One of the things that troubles me about the charitable sector is the concept of “giving season” that seems to persist. From October to December each year, companies are trumpeting their cause efforts, charities are spending their advertising dollars to drive donations, workplace giving programs are ramping up and personal solicitations abound. And who can blame them? After all, some 30% of all charitable donations occur in December.
But in Alberta, Canada, a regional bank is doing something around giving back that no other financial institution has yet done, and their focus is not seasonal but cultural. ATB Financial has launched V1 of North America’s first ‘banking for good’ site, ATBCares.com, that enables people to give to any cause of their choice, create and issue charitable gift cards redeemable for a donation to any cause, and broadly encourages giving to thousands of causes the bank supports through real-time corporate matching to any registered Alberta charity.
Banking on Opportunity and Challenges
Okay, so maybe a destination giving site isn’t wildly innovative, but for a bank, a site where consumers choose and get access to real-time matching for thousands of causes large and small? You bet it is!
Banks have always been big on corporate philanthropy. And after the financial crisis of 2008, there’s been more scrutiny and greater expectations of financial institutions to give back and be socially responsible. Banks have an amazing opportunity to make a unique social impact based on sheer numbers and trust. And most of them have what every destination site in the world would love to have: huge critical mass.
The challenge is, it’s hard for financial institutions to give back in ways that truly involve their clients and communities (read: programs that generate true ROI). Most banks in Canada don’t get too far beyond the United Way and the Red Cross in their customer and employee-facing initiatives (which are of course great causes, but not necessarily for everyone), though they pursue other worthy initiatives as well. But most of it is ‘handing out fish’ to causes the bank chooses, rather than creating and supporting fisherpersons who will give more broadly. That’s where I see this ATB initiative as being different and potentially so powerful. They’re using their budget to incent other people to give more broadly, contributing to a culture of “citizen philanthropists” to borrow Carol Cone’s term, rather than buying into the big cardboard cheque definition of impact.

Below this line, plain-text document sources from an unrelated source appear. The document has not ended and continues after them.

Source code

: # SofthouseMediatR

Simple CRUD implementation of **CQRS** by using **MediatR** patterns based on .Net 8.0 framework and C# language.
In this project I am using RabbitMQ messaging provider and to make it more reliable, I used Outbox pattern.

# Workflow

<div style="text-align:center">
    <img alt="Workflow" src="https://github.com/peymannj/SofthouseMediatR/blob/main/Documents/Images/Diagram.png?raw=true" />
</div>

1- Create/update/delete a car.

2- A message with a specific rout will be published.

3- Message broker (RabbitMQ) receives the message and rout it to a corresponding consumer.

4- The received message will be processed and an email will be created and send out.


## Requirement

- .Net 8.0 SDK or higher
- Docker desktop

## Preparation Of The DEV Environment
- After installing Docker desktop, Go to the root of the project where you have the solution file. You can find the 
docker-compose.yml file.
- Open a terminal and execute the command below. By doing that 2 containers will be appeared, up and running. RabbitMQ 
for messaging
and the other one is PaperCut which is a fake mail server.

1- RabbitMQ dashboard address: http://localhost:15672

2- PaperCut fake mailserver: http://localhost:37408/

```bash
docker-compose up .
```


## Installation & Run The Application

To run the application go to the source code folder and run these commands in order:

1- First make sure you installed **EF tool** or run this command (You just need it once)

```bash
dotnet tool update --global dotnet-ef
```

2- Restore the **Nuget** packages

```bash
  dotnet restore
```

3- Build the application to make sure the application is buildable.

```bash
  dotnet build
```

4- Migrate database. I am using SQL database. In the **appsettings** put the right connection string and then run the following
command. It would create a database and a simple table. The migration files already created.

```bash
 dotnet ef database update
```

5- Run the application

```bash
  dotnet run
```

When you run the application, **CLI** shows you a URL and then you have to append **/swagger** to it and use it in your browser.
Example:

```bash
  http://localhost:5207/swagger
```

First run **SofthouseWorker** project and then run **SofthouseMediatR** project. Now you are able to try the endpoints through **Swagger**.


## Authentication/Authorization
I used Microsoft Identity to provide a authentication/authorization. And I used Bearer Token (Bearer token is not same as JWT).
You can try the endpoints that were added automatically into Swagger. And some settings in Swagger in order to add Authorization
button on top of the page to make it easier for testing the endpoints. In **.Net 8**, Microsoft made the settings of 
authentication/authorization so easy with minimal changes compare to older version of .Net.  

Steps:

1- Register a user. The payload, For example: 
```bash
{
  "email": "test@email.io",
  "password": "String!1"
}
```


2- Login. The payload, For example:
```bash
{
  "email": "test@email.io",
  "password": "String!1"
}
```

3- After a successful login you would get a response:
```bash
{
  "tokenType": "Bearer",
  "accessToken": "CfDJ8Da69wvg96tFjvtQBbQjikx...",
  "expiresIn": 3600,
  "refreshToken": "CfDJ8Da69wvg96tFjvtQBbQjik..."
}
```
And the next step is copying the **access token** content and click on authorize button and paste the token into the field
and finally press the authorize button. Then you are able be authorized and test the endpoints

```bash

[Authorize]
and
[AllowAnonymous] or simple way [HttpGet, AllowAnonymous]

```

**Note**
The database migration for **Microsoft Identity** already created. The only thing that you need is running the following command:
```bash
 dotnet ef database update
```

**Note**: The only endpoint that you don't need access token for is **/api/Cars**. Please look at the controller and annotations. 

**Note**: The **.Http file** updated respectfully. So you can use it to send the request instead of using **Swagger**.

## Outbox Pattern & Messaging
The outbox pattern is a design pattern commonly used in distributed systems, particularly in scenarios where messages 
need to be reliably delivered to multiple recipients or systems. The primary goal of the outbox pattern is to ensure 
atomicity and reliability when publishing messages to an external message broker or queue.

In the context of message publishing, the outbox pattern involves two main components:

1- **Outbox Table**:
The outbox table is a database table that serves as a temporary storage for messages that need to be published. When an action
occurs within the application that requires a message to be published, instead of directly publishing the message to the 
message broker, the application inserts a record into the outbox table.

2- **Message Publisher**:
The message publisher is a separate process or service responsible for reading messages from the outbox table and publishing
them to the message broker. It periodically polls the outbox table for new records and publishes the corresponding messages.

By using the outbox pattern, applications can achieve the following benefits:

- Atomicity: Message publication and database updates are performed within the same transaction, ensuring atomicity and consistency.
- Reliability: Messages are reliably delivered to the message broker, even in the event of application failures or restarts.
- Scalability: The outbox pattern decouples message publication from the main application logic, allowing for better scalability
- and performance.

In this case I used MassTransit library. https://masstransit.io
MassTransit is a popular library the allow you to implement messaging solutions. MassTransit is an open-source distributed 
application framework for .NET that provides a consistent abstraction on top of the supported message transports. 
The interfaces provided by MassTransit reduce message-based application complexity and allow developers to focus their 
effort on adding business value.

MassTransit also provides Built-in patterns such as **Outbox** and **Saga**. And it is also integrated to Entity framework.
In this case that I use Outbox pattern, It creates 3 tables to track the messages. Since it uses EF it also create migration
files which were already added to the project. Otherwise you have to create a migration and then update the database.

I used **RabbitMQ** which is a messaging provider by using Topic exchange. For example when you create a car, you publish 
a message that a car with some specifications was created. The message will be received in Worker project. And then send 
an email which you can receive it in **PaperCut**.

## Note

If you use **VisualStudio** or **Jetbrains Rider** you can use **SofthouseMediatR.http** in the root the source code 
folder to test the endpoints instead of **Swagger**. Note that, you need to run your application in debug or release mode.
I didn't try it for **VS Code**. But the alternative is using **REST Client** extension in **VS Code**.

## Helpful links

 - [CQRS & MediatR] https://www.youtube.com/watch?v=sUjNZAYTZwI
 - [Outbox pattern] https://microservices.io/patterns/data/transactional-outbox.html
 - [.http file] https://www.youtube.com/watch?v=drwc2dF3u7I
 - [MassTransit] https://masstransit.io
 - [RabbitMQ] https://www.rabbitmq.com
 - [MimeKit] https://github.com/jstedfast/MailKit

And I don’t mean to paint all the banks with a broad black brush, because most of them try pretty hard at this stuff. In recent years there have been some notable programs like Chase Community Giving, the American Express Members Project and the Aviva Community Fund (ok, they’re an insurance company, but financial services nonetheless). RBC has done some great stuff with their Blue Water Project, and there are tons of others. But at a grassroots level, few if any are really leveraging the opportunity they have to make an impact on the landscape of social good AND connect with their customers. It’s difficult for them to be able to execute impactful programs across multiple geographies, diverse demographics and strategic causes in an environment that has an increasing appetite for local or even individualized programs and solutions. That’s why a lot of banks will admit that their cause programs aren’t delivering the intended business or social impacts (especially in terms of moving the needle on attracting, retaining and motivating clients) but rather amount to sprinkling a large pot of money over a handful of causes, hoping for brand benefits.

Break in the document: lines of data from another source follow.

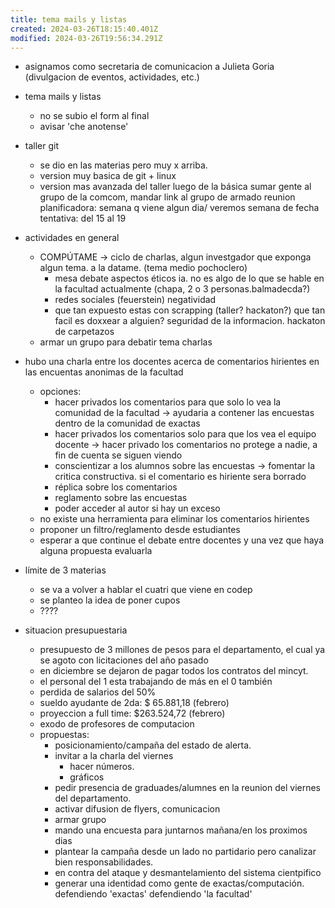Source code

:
 ```yaml
---
title: tema mails y listas
created: 2024-03-26T18:15:40.401Z
modified: 2024-03-26T19:56:34.291Z
---
```


- asignamos como secretaria de comunicacion a Julieta Goria (divulgacion de eventos, actividades, etc.)
- tema mails y listas
	- no se subio el form al final
	- avisar 'che anotense' 
- taller git
	- se dio en las materias pero muy x arriba.
	- version muy basica de git + linux
	- version mas avanzada del taller luego de la básica
	sumar gente al grupo de la comcom, mandar link al grupo de armado
	reunion planificadora: semana q viene algun dia/ veremos
	semana de fecha tentativa: del 15 al 19

- actividades en general
	- COMPÚTAME ->	ciclo de charlas, algun investgador que exponga algun tema. a la datame. (tema medio pochoclero)
		- mesa debate aspectos éticos ia. no es algo de lo que se hable en la facultad actualmente (chapa, 2 o 3 personas.balmadecda?) 
		- redes sociales (feuerstein) negatividad
		- que tan expuesto estas con scrapping (taller? hackaton?) que tan facil es doxxear a alguien? seguridad de la informacion. hackaton de carpetazos
	- armar un grupo para debatir tema charlas

- hubo una charla entre los docentes acerca de comentarios hirientes en las encuentas anonimas de la facultad
	- opciones:
		- hacer privados los comentarios para que solo lo vea la comunidad de la facultad -> ayudaria a contener las encuestas dentro de la comunidad de exactas
		- hacer privados los comentarios solo para que los vea el equipo docente
			-> hacer privado los comentarios no protege a nadie, a fin de cuenta se siguen viendo
		- conscientizar a los alumnos sobre las encuestas
			-> fomentar la critica constructiva. si el comentario es hiriente sera borrado
		- réplica sobre los comentarios
		- reglamento sobre las encuestas
		- poder acceder al autor si hay un exceso	
	- no existe una herramienta para eliminar los comentarios hirientes
	- proponer un filtro/reglamento desde estudiantes
	- esperar a que continue el debate entre docentes y una vez que haya alguna propuesta evaluarla

- límite de 3 materias
	- se va a volver a hablar el cuatri que viene en codep
	- se planteo la idea de poner cupos
	- ????

- situacion presupuestaria
	- presupuesto de 3 millones de pesos para el departamento, el cual ya se agoto con licitaciones del año pasado
	- en diciembre se dejaron de pagar todos los contratos del mincyt. 
	- el personal del 1 esta trabajando de más en el 0 también
	- perdida de salarios del 50%
	- sueldo ayudante de 2da: $ 65.881,18 (febrero)
	- proyeccion a full time: $263.524,72 (febrero)
	- exodo de profesores de computacion
	- propuestas:
		- posicionamiento/campaña del estado de alerta. 
		- invitar a la charla del viernes
			- hacer números.
			- gráficos
		- pedir presencia de graduades/alumnes en la reunion del viernes del departamento.
		- activar difusion de flyers, comunicacion
		- armar grupo
		- mando una encuesta para juntarnos mañana/en los proximos dias
		- plantear la campaña desde un lado no partidario pero canalizar bien responsabilidades.
		- en contra del ataque y desmantelamiento del sistema cientpifico
		- generar una identidad como gente de exactas/computación. defendiendo 'exactas' defendiendo 'la facultad'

The Future is Bright (er, Good): Fls Can Change the World
I’ve been reading Giving 2.0 by Laura Arrillaga-Andreesen (www.giving2.com) and although she likely doesn’t follow my blog (yet), her thesis that our success as a society requires democratizing giving really resonates (in fact we built our company on the premise!). Back to the huge opportunity: what could the future look like for financial institutions? How can banks use their unique position and do more good? At Benevity, we can’t think of a more logical place to do personal giving than from where people manage their money – online banking (okay, our Spark! employee giving solution is a
logical place too, but you get the drift).
Consider this: what if your online banking experience had giving as integral element? You log into your account and there is a new tab called “Giving Account.” What can you do with it? You can set up one time or recurring donations, see all your tax receipts in one spot and even increase the impact of your donations by taking advantage of matching offers made by or through the bank. The bank can also reward you for behavior, giving you donor dollars that you can use to give to your cause of choice, for things like signing up for a new service or as appreciation for another year of patronage.
To build on this, your giving account could be filled through various means via ongoing interactions with the bank or broader financial group: users can set preferences to round up debit and credit card payments, allocate all or a percentage of loyalty rewards, opt for paperless reporting and receive an incentive reward, volunteer in return for a grant, etc.
Now you’re ready to distribute your charitable giving dollars. And perhaps you’re compelled to select certain local or national causes because the bank or one of the bank’s customers is matching your donation, effectively leveraging their corporate philanthropic dollars in a way that also creates glue with you.
Pretty compelling, huh? (And this is not as technologically complex as you might think because the integration with the bank’s systems doesn’t necessarily need to be programmatic for all of these things.)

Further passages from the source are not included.